**** RAW DATA

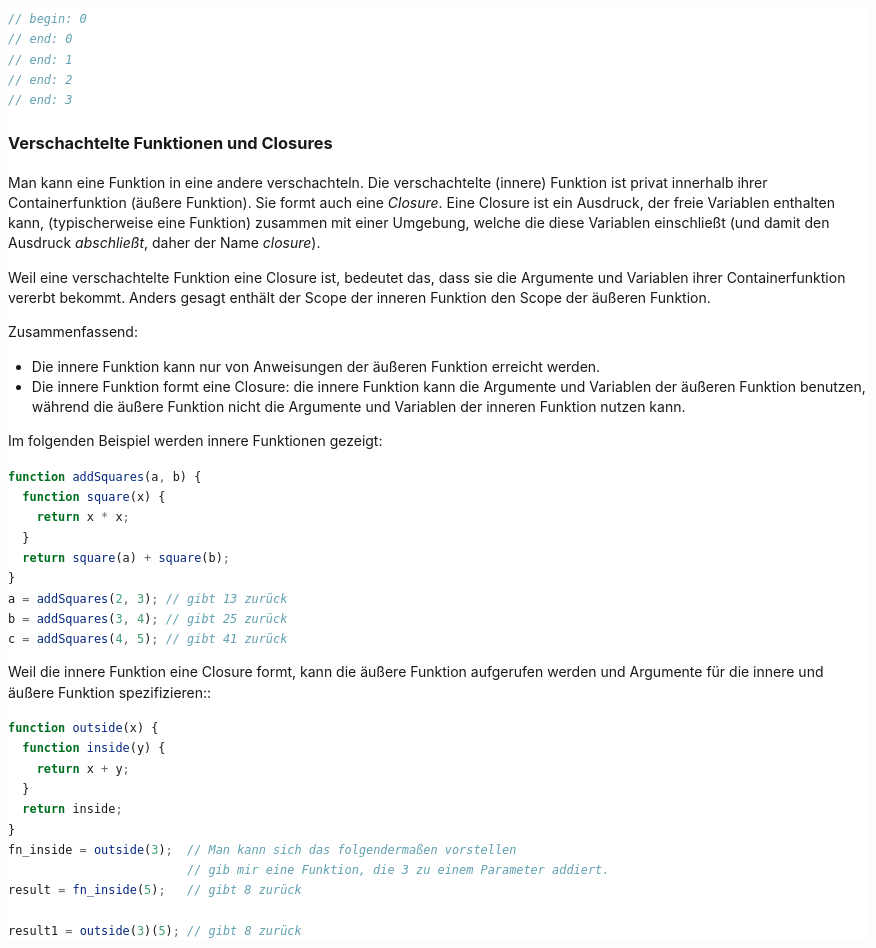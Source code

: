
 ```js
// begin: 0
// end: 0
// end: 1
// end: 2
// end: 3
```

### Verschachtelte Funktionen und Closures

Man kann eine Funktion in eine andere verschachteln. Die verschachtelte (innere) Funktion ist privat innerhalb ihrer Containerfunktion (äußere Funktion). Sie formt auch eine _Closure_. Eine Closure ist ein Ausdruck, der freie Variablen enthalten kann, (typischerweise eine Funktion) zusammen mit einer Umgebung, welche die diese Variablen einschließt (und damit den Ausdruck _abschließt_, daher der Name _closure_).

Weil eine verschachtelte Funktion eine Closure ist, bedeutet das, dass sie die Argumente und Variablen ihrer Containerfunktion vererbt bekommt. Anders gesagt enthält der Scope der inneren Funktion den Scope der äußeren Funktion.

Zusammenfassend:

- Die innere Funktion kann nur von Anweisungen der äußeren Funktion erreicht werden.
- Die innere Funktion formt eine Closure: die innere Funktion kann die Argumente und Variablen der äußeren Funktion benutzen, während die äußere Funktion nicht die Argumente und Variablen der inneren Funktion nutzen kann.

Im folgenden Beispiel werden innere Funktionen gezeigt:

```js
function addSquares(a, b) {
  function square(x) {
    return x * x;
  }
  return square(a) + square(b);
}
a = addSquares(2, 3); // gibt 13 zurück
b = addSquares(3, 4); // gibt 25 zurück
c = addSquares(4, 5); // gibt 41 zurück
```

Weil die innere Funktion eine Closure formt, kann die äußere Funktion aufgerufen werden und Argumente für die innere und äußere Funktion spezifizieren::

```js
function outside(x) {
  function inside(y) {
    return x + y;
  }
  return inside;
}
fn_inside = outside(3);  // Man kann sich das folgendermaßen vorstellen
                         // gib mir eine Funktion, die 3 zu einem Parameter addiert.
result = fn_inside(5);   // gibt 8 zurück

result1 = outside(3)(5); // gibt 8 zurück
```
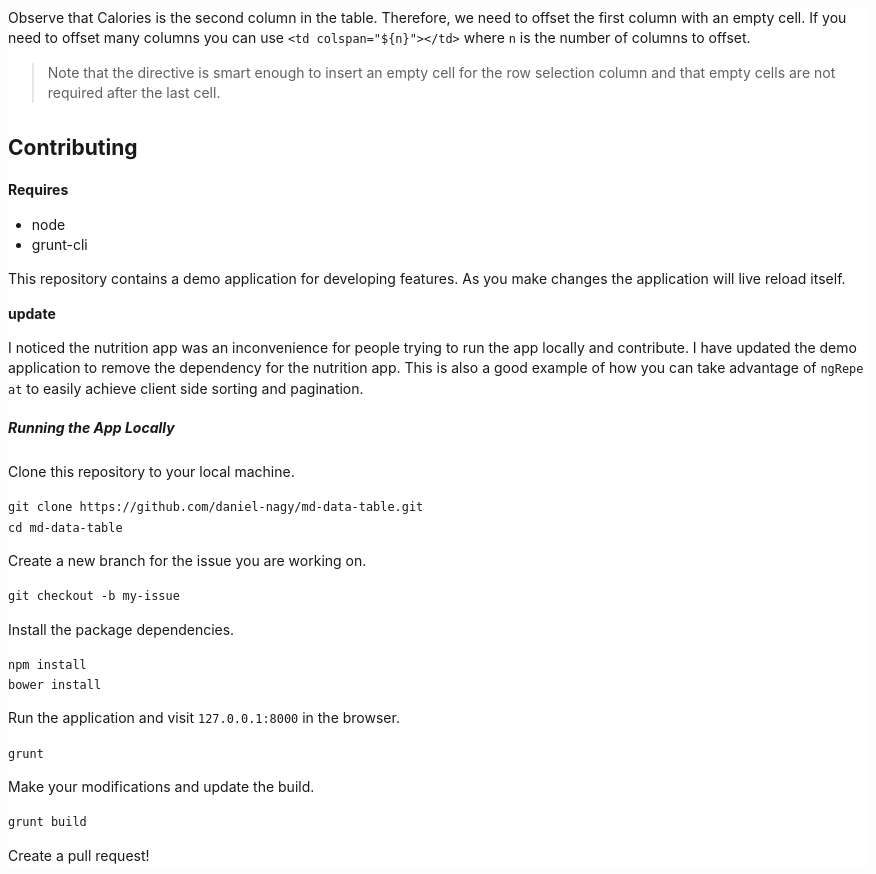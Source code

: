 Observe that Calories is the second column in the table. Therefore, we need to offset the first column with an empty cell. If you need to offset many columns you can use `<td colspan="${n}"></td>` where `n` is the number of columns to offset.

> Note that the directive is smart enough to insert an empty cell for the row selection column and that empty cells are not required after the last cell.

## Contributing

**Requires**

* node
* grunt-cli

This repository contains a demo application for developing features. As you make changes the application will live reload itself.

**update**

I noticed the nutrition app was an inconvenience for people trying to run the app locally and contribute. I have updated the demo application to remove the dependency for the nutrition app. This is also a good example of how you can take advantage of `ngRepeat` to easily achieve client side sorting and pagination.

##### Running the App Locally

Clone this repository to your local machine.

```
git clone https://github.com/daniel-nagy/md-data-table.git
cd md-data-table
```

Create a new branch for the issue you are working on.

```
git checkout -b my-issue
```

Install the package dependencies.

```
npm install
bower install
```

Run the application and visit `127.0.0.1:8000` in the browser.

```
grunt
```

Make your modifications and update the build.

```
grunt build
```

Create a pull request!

********

§ TASK PROMPT
Look for the line that contains "Create a new" in the entries above. Set it down, along with all later lines, exactly as written.

§ ANSWER FOR THE TASK
Create a new branch for the issue you are working on.

```
git checkout -b my-issue
```

Install the package dependencies.

```
npm install
bower install
```

Run the application and visit `127.0.0.1:8000` in the browser.

```
grunt
```

Make your modifications and update the build.

```
grunt build
```

Create a pull request!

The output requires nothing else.